According to a searing report the New York Times released Thursday, Hollywood mogul Harvey Weinstein has been accused of sexual harassment over several decades. He has also reportedly been involved in at least eight settlements with women who brought forward accusations of sexually abusive behavior. The accounts from women in the Times piece are all eerily similar: Ashley Judd said he asked her to join him for a meeting in his hotel suite, came out in a bathrobe and asked her to watch him shower; Italian model and actress Ambra Battilana told police he groped her breasts while they were meeting; others reported being prompted to massage him while he was in varying states of undress.

In a statement to the Times, Weinstein apologized for his behavior, saying he “came of age in the ‘60s and ‘70s, when all the rules about behavior and workplaces were different” and that he’s learned since. He also apologized for the harm he has caused. In a surprising turn of events, he has on his legal team Lisa Bloom, a lawyer most recently known for representing women who have come forward with harassment claims against powerful men like Bill O’Reilly.

Some admission of wrongdoing is perhaps better than a flat-out denial, but the fact that Weinstein successfully garnered power and fame despite these decades of accusations (which some have said were well-known within the industry) tells hard truths about our willingness to overlook bad behavior from men when they make stuff we like. “Came of age in the ‘60s and ‘70s” can also be code for a time when “men could be men” and had no impetus to respect the bodily rights of women. It’s a similar attitude to the one that heralds Hugh Hefner as a progressive icon when he literally built an empire on the exploitation of women’s bodies, or that brushes away Donald Trump’s admission of “pussy grabbing” to “locker-room talk.”

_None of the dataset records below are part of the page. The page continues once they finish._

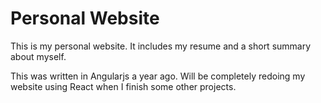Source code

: # Personal Website

This is my personal website. It includes my resume and a short summary about myself.

This was written in Angularjs a year ago. Will be completely redoing my website using React when I finish some other projects.
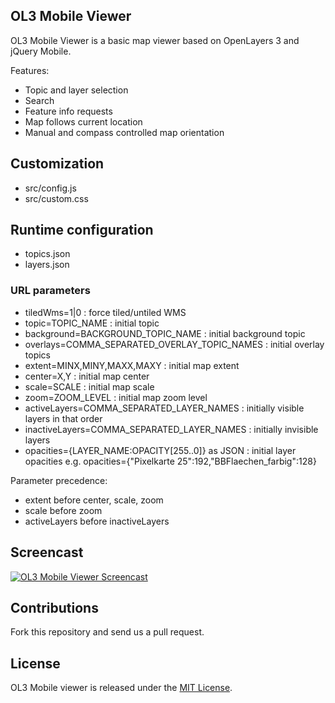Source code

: ## OL3 Mobile Viewer

OL3 Mobile Viewer is a basic map viewer based on OpenLayers 3 and jQuery Mobile.

Features:

* Topic and layer selection
* Search
* Feature info requests
* Map follows current location
* Manual and compass controlled map orientation

## Customization

* src/config.js
* src/custom.css

## Runtime configuration

* topics.json
* layers.json

### URL parameters

* tiledWms=1|0 : force tiled/untiled WMS
* topic=TOPIC_NAME : initial topic
* background=BACKGROUND_TOPIC_NAME : initial background topic
* overlays=COMMA_SEPARATED_OVERLAY_TOPIC_NAMES : initial overlay topics
* extent=MINX,MINY,MAXX,MAXY : initial map extent
* center=X,Y : initial map center
* scale=SCALE : initial map scale
* zoom=ZOOM_LEVEL : initial map zoom level
* activeLayers=COMMA_SEPARATED_LAYER_NAMES : initially visible layers in that order
* inactiveLayers=COMMA_SEPARATED_LAYER_NAMES : initially invisible layers
* opacities={LAYER_NAME:OPACITY[255..0]} as JSON : initial layer opacities
    e.g. opacities={"Pixelkarte 25":192,"BBFlaechen_farbig":128}

Parameter precedence:

* extent before center, scale, zoom
* scale before zoom
* activeLayers before inactiveLayers

## Screencast

[![OL3 Mobile Viewer Screencast](http://img.youtube.com/vi/htphVHMkCOo/0.jpg)](http://youtu.be/htphVHMkCOo)

## Contributions

Fork this repository and send us a pull request.

## License

OL3 Mobile viewer is released under the [MIT License](http://www.opensource.org/licenses/MIT).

Consider how the now-deceased Roger Ailes and the now-fired Bill O’Reilly both racked up sexual harassment allegations before they faced any consequences. Or how R&B singer R. Kelly has allegedly been using his position of power to manipulate women for decades, since his first high-profile sex scandal. Or how Bill Cosby allegedly used his tremendous influence in the entertainment industry to drug and assault women (many of them young, aspiring actresses) over an almost 50-year span. Or how both Woody Allen and Roman Polanski have documented histories of abuse allegations, and both continue to create new films.

Almost all of these men faced public accusations, and yet they have continually received passes by the very people who could hold them accountable: audiences. Somehow, the people who enjoy the things they create — movies, television shows, music — manage to overlook what they consider the “personal lives” of men that make them, even when the cost of that creation is the harm of women.

It is dangerous to write him off as bad apple or a “dinosaur” that doesn’t know better, especially when he is a power player in an industry that thrives off the exploitation of women’s bodies, on-screen and off. The entertainment industry has sexism rooted in its very core: Imagine being an aspiring actress, reporter or writer trying to navigate the fickle and murky world that started with “casting couches” and continues to be a competition to find the next thinnest, hottest, prettiest, sexiest woman the world has ever seen.

It is chilling to think of the long-term, cascading, deep influence of the bad behavior of Weinstein and men like him — how many women’s lives are impacted, women who were too afraid to come forward, women who looked for support and to build their own careers only to walk away ashamed or humiliated. These women had dreams to be in movies, to star in or direct them, to produce or write themselves into the entertainment industry and were never able to. It’s crushing that that’s no surprise.

If we want diversity in films, in Hollywood, in the stories the define our culture — we need parity at the absolute top. To achieve that, we need to be able to call out the men that perpetuate abuse without fear.